Between the two towns, the average subscriber costs add up to about $8 per year.
“The FCC would basically put a 5 percent cap on the total amount of financial payments that cable companies pay to the state of Connecticut for use of the public routes of way,” said Mann.
These “routes of way” are the municipal telephone poles cable companies require to transmit their content.
Originally, the order that the FCC voted on also included a point that cable companies would be able to charge municipalities for the public access channels towns use. For North Haven, channels 18, 19 and 20 are used by the town to broadcast forums, board and committee meetings as well as for educational programming. However, this charge to towns was taken out, allowing them to continue to keep their access to channels without a fee.
“Of course, if you don’t have the funding it’s kind of hard to operate the channels,” said Mann.
North Haven First Selectman Mike Freda, said that he and Branford First Selectman Jamie Cosgrove are “leading the charge” when it comes to safeguarding franchise fees.
“I addressed our United States congressional Senate district about the issue and I said ‘Please communicate to our United States senators and our congressional leaders that this is going to be an issue for us,’” Freda said. “I was delighted that after I gave that speech, a letter came from our U.S. senators to the FCC talking about this issue.”
The letter, dated July 29 and addressed to FCC Chairman Ajit Pai was signed by 14 senators. It said that the new order “puts at risk critical funding for public, educational, or governmental (PEG) stations, which are vital resources for residents across the country” that “educate voters, entertain children, and employ workers.”
“Cable companies have vastly underestimated the value of public access channels,” said Mann.
So why cap franchising fees at 5 percent?
According to FCC Commissioner Brendan Carr, what local franchising authorities have been doing up to this point have caused “harm” to consumers and are even illegal.
According to a report filed by the FCC last September, some localities had been abusing the use of franchise fees by asking for “in-kind contributions.” Instead of putting these contributions to use in promoting their public access stations, municipalities used them to fund “traffic light control systems,” a $50,000 scholarship and “money for wildflower seeds.”
Additionally, as Pai said in his own statement, local franchising authorities don’t have the power to regulate either cable or non-cable services “offered over a cable system.” This interpretation would open up public access to cable companies and promote competition between cable providers, according to Pai.
It should also be noted that throughout 2019, the Internet and Television Association spent a reported $6.6 million on lobbying to the FCC.
“So I’m glad we take these steps today to crack down on bad actors who seek to tax broadband and thus provide less access and competition for all of us,” reads Carr’s statement.
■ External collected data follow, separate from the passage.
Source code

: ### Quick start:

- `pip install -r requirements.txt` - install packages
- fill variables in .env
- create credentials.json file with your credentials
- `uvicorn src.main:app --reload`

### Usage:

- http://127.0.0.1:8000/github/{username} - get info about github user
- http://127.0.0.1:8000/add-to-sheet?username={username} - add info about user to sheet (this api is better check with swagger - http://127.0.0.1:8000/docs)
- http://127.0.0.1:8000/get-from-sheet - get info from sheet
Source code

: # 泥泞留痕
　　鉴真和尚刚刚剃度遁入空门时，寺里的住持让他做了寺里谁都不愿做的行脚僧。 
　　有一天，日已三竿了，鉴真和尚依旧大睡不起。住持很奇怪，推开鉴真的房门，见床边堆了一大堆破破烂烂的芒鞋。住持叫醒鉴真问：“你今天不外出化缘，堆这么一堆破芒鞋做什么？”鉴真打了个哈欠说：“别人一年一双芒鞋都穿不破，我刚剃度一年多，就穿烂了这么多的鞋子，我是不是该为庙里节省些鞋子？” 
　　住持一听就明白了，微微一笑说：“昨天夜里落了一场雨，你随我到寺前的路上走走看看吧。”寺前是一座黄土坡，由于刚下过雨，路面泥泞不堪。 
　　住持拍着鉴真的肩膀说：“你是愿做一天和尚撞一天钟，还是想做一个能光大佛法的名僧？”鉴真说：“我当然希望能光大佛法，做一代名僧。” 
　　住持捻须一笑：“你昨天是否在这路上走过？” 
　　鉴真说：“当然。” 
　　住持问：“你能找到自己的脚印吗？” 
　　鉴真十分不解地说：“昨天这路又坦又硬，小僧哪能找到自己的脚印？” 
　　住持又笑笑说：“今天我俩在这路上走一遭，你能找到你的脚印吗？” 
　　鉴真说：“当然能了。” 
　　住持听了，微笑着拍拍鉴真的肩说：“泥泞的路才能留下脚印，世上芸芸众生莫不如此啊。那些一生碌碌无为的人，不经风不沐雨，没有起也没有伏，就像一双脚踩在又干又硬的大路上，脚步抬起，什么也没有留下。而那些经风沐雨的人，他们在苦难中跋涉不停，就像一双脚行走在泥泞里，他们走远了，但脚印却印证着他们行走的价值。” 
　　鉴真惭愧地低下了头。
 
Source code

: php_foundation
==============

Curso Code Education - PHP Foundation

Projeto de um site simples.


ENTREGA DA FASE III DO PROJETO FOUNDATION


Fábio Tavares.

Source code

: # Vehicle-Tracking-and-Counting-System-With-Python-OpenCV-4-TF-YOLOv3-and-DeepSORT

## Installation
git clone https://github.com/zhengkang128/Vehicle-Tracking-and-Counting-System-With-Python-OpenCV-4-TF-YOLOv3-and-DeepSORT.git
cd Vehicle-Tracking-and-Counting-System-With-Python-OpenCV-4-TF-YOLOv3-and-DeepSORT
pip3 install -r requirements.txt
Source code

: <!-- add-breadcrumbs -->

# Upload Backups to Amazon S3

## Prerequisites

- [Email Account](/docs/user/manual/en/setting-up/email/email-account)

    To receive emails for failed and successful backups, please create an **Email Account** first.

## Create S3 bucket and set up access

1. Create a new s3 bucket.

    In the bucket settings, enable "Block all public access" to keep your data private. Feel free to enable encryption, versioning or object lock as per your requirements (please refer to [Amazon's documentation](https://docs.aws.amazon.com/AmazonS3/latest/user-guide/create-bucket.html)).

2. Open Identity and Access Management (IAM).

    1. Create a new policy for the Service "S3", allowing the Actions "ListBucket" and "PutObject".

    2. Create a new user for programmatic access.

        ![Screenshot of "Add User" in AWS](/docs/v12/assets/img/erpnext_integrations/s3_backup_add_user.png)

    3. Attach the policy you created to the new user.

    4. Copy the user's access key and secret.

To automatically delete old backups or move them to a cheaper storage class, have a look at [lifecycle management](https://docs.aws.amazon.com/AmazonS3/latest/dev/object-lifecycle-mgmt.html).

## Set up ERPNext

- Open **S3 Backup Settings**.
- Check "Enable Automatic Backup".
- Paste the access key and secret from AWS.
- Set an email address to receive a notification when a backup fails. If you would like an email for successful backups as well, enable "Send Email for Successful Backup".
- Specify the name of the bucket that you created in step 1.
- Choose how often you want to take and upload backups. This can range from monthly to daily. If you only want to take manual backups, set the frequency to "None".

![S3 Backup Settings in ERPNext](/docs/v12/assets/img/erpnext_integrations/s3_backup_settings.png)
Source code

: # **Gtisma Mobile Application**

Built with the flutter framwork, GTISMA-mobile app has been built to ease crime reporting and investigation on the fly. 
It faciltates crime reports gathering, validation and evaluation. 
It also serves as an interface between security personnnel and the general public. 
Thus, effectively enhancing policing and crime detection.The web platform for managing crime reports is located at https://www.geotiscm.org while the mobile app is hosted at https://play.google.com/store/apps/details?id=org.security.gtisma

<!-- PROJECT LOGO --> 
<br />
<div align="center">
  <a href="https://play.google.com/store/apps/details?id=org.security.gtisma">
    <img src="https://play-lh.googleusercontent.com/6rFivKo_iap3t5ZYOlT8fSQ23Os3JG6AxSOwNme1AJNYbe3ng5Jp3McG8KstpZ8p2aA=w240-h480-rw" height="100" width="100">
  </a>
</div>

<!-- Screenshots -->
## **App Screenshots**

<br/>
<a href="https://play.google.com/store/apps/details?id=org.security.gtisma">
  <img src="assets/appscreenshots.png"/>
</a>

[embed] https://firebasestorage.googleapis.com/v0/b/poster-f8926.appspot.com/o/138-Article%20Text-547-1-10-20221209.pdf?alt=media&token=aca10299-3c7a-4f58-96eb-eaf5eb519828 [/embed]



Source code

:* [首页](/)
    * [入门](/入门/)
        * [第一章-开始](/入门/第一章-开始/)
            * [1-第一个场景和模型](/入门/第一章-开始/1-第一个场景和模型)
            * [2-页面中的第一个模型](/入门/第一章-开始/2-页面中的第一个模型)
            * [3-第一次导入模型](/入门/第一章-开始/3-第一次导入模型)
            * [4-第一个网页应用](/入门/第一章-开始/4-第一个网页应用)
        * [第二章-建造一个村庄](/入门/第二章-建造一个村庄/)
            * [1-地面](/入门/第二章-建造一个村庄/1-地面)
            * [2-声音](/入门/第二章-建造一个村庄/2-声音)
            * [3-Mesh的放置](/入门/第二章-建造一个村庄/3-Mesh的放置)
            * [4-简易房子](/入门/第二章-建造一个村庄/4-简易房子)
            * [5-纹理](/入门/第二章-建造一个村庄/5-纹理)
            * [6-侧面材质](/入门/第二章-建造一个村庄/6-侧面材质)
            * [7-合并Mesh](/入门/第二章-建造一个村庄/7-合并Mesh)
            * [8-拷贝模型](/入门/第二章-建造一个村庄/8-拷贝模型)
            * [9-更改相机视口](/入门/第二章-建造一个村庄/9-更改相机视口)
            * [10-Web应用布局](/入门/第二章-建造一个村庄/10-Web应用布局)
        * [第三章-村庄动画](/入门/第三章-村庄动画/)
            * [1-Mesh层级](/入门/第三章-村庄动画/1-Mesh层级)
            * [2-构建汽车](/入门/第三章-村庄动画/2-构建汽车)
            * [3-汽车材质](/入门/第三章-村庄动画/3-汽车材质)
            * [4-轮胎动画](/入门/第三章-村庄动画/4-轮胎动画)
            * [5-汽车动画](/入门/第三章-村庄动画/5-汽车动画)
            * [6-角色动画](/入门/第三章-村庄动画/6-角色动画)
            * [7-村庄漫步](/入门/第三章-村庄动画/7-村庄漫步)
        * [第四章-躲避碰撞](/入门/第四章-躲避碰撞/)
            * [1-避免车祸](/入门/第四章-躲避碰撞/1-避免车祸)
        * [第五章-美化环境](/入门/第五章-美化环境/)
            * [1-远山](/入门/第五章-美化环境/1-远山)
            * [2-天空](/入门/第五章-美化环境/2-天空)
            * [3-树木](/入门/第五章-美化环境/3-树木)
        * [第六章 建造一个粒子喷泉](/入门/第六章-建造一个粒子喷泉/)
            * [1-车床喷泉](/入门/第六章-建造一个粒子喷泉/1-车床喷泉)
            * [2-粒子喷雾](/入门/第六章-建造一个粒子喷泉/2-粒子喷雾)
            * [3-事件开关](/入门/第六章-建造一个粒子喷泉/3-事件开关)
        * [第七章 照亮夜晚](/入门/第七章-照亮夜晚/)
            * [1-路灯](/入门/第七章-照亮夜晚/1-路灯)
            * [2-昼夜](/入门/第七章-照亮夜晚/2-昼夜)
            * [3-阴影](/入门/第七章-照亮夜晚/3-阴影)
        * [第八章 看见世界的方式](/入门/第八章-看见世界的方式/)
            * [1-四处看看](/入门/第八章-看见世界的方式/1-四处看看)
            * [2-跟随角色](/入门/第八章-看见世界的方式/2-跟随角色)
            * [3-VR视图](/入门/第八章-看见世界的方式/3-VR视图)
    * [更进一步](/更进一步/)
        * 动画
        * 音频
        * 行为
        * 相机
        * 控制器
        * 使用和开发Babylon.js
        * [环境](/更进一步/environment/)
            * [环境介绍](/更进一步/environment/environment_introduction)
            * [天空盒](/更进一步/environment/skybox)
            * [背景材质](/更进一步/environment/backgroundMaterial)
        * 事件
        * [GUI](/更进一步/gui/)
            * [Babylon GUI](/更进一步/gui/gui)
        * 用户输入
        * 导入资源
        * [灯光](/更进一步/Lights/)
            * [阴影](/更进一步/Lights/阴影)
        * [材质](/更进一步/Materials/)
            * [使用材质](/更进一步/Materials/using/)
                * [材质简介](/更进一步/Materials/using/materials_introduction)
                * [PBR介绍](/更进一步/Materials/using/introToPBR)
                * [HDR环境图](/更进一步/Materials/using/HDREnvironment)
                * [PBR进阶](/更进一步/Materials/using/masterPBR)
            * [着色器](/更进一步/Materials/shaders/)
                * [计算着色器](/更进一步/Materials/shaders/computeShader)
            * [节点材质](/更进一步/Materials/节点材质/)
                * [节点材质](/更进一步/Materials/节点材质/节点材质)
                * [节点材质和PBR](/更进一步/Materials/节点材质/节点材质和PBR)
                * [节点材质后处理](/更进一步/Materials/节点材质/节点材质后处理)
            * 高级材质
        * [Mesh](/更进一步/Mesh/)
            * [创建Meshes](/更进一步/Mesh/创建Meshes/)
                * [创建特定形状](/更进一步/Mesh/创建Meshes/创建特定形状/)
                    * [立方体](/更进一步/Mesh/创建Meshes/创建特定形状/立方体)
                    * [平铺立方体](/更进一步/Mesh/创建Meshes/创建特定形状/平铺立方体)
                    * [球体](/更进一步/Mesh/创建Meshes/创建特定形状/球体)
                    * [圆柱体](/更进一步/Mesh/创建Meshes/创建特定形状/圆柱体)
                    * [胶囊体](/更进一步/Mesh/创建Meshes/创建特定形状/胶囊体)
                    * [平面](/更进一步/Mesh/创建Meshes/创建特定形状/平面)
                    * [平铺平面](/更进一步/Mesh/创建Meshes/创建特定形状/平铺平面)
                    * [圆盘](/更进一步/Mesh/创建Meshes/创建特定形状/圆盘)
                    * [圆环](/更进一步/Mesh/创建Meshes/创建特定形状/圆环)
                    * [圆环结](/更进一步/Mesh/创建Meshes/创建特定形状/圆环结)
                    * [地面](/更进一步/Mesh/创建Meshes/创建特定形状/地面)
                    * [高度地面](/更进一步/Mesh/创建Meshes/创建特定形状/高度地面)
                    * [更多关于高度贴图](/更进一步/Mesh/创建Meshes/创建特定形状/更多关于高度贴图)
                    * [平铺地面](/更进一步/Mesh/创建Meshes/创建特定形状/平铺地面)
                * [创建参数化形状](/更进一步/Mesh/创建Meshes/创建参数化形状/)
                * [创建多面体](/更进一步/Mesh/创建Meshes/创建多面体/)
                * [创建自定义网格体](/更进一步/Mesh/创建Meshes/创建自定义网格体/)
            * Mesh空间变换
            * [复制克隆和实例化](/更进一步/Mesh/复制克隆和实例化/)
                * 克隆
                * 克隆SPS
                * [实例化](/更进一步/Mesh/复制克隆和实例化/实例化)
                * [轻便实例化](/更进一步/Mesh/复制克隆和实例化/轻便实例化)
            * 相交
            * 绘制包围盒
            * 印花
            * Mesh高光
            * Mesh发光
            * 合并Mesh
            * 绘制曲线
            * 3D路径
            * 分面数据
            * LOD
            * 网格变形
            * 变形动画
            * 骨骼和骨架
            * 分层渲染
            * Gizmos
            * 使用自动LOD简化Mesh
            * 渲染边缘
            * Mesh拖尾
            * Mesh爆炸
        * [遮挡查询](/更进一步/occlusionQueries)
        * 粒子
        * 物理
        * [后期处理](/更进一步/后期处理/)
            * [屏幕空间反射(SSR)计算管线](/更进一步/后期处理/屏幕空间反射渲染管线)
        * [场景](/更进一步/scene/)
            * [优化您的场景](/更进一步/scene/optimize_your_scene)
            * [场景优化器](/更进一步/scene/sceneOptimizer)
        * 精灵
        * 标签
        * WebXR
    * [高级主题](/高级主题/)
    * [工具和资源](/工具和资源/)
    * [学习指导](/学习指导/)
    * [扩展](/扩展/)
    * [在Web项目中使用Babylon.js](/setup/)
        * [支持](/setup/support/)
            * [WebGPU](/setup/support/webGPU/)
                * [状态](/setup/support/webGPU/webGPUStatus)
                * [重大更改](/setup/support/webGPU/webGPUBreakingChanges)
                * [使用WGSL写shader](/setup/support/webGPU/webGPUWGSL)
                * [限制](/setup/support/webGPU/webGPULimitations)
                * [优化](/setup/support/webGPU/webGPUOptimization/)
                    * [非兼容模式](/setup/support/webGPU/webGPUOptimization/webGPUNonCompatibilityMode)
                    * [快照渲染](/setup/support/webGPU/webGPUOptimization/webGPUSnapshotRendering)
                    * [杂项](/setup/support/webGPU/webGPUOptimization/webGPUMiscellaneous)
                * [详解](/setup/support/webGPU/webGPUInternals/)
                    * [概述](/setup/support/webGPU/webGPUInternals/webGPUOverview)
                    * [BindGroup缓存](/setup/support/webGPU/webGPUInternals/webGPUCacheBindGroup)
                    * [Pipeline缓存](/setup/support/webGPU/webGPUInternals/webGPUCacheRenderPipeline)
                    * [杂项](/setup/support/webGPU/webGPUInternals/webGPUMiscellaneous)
There is an exception to the 5 percent cap for any PEG channels that are “required” by municipalities. However, the order is vague on what they define “required” as.
“It’s so obtuse that it’s hard to know what the effects will be,” said Susan Huizenga, executive director for Wallingford’s WPAA. “What the FCC is saying is, people who represent local governments, whose rights of way are being used, are ‘bad actors.’”
Mann believes that NHTV’s PEG channels “would be exempt” but also recognizes that there is “a lack of clarity at this point.”
“On the one hand, if cable television companies are using public rights of way, they need to pay for it,” said Mann. “However, some towns have been making egregious demands like asking them to fund parades.”
If North Haven’s franchise fees are capped at 5 percent, Freda is already planning on how to continue funding production across the town’s three PEG channels.
“We will quickly determine what the total dollars will be and then we will look to continue to support NHTV to ensure that there’s no adverse effect on filming the meetings, that everything continues seamless,” he said. “We will deal with the complexity of floating the funding to keep NHTV in operation.”
Freda said that the town “will find the funding” without raising taxes and will be sure to include funding NHTV in next year’s budget.
“From a former CEO of a billion dollar company, now as a government leader, I see this on both sides,” said Freda. “There’s nobody on the corporate side that’s going to tell me that out of hundreds of channels that these cable companies have, that three channels are going to make a difference to them.”